(Data supplied begins)

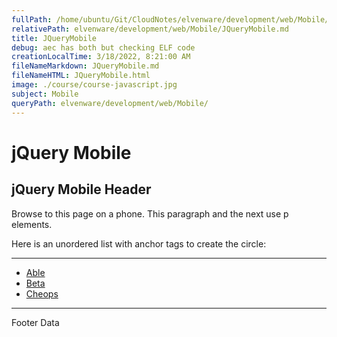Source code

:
 ```yaml
---
fullPath: /home/ubuntu/Git/CloudNotes/elvenware/development/web/Mobile/JQueryMobile.md
relativePath: elvenware/development/web/Mobile/JQueryMobile.md
title: JQueryMobile
debug: aec has both but checking ELF code
creationLocalTime: 3/18/2022, 8:21:00 AM
fileNameMarkdown: JQueryMobile.md
fileNameHTML: JQueryMobile.html
image: ./course/course-javascript.jpg
subject: Mobile
queryPath: elvenware/development/web/Mobile/
---
```


<!-- toc -->
<!-- tocstop -->

jQuery Mobile
=============

jQuery Mobile Header
--------------------

Browse to this page on a phone. This paragraph and the next use p
elements.

Here is an unordered list with anchor tags to create the circle:

* * * * *

-   [Able](#)
-   [Beta](#)
-   [Cheops](#)

* * * * *

Footer Data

(Data supplied ends)

Could you copy the data above exactly, leaving the pictures out?

Source code

:
 ```yaml
---
fullPath: /home/ubuntu/Git/CloudNotes/elvenware/development/web/Mobile/JQueryMobile.md
relativePath: elvenware/development/web/Mobile/JQueryMobile.md
title: JQueryMobile
debug: aec has both but checking ELF code
creationLocalTime: 3/18/2022, 8:21:00 AM
fileNameMarkdown: JQueryMobile.md
fileNameHTML: JQueryMobile.html
image: ./course/course-javascript.jpg
subject: Mobile
queryPath: elvenware/development/web/Mobile/
---
```


<!-- toc -->
<!-- tocstop -->

jQuery Mobile
=============

jQuery Mobile Header
--------------------

Browse to this page on a phone. This paragraph and the next use p
elements.

Here is an unordered list with anchor tags to create the circle:

* * * * *

-   [Able](#)
-   [Beta](#)
-   [Cheops](#)

* * * * *

Footer Data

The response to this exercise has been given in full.